- What is needed: Reproduce exactly, and only, the lines below from the one containing "The main continent" through the one containing "## Delta, Land of the Water".

- Information:
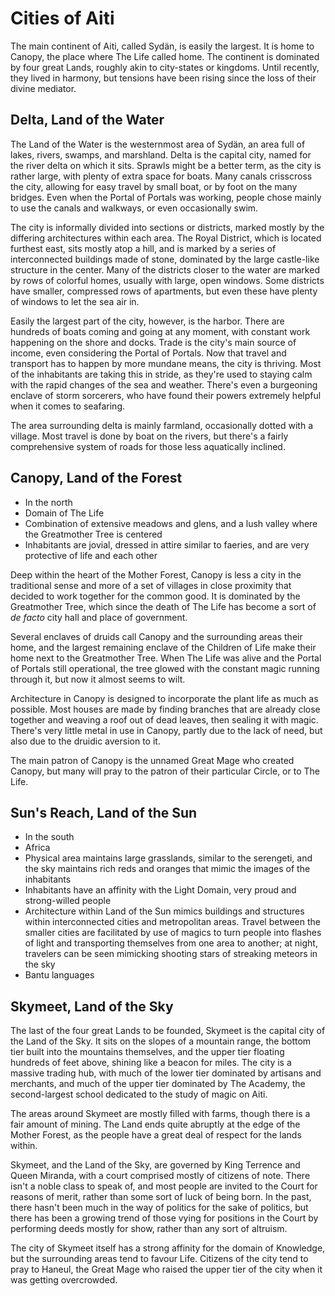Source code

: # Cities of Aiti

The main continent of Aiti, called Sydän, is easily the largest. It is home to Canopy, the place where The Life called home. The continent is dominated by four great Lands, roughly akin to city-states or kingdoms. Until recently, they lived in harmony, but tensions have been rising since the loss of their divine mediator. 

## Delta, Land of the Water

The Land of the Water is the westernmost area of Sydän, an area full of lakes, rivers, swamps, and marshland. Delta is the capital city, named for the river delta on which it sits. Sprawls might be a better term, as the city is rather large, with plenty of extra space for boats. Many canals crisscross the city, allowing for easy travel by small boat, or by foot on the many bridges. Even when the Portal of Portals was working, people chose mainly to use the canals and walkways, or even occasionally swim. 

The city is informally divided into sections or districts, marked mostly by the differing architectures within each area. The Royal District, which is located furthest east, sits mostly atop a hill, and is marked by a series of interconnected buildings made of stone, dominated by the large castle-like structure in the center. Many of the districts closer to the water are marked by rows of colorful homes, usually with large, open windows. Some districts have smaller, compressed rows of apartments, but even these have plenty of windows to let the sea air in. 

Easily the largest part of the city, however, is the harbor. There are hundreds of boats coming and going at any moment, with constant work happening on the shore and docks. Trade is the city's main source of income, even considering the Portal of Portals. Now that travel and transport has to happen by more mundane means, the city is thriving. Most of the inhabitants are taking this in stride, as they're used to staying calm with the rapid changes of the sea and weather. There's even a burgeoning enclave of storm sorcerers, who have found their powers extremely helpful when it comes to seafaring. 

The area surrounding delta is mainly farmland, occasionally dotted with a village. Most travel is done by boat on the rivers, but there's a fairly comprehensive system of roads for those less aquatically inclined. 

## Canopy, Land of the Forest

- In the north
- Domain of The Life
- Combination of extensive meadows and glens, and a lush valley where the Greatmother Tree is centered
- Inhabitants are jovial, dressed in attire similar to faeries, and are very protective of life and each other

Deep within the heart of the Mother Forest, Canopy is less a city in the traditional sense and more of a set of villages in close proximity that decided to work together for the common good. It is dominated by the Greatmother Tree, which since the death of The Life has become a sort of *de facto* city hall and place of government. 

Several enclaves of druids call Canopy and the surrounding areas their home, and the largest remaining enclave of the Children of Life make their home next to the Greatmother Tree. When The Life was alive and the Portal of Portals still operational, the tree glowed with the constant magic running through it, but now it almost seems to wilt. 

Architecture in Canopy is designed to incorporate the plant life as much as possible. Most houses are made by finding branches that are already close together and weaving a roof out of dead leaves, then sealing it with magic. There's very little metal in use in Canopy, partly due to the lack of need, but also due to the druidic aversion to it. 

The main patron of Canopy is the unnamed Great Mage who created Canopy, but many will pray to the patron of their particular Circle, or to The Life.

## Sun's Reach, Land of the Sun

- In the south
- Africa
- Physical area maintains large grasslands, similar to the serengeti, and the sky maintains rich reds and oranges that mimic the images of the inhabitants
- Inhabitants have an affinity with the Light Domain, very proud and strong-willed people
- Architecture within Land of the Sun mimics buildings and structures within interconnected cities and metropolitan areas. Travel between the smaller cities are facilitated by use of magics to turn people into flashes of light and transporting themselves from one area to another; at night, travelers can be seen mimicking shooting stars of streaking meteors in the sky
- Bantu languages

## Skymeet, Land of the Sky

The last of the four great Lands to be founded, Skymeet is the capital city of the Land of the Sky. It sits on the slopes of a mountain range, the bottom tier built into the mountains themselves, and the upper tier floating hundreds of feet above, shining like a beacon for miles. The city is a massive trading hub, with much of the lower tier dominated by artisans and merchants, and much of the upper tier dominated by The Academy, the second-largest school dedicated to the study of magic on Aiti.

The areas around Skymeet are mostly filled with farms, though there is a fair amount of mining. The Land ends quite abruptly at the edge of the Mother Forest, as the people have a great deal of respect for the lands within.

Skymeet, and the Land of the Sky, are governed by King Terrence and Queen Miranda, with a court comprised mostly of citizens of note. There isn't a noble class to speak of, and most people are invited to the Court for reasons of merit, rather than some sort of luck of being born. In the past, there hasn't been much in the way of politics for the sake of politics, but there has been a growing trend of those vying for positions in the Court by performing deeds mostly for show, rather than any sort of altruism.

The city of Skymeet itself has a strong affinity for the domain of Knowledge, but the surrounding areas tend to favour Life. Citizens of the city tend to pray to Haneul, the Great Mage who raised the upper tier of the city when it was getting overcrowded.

...

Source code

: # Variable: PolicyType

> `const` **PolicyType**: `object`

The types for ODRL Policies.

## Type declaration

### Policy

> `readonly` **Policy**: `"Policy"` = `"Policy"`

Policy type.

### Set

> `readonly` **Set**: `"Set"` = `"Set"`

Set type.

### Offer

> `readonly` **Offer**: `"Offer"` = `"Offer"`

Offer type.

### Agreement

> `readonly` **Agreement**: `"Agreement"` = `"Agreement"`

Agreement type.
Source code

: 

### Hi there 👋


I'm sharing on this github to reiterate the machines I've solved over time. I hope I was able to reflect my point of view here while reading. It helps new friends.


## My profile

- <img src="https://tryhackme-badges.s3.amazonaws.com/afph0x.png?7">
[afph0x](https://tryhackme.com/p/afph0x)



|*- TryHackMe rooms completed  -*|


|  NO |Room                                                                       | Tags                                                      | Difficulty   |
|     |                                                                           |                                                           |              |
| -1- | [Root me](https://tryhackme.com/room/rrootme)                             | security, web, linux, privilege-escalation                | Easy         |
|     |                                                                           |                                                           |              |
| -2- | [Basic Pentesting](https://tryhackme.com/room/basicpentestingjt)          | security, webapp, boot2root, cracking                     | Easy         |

- Written answer:
The main continent of Aiti, called Sydän, is easily the largest. It is home to Canopy, the place where The Life called home. The continent is dominated by four great Lands, roughly akin to city-states or kingdoms. Until recently, they lived in harmony, but tensions have been rising since the loss of their divine mediator. 

## Delta, Land of the Water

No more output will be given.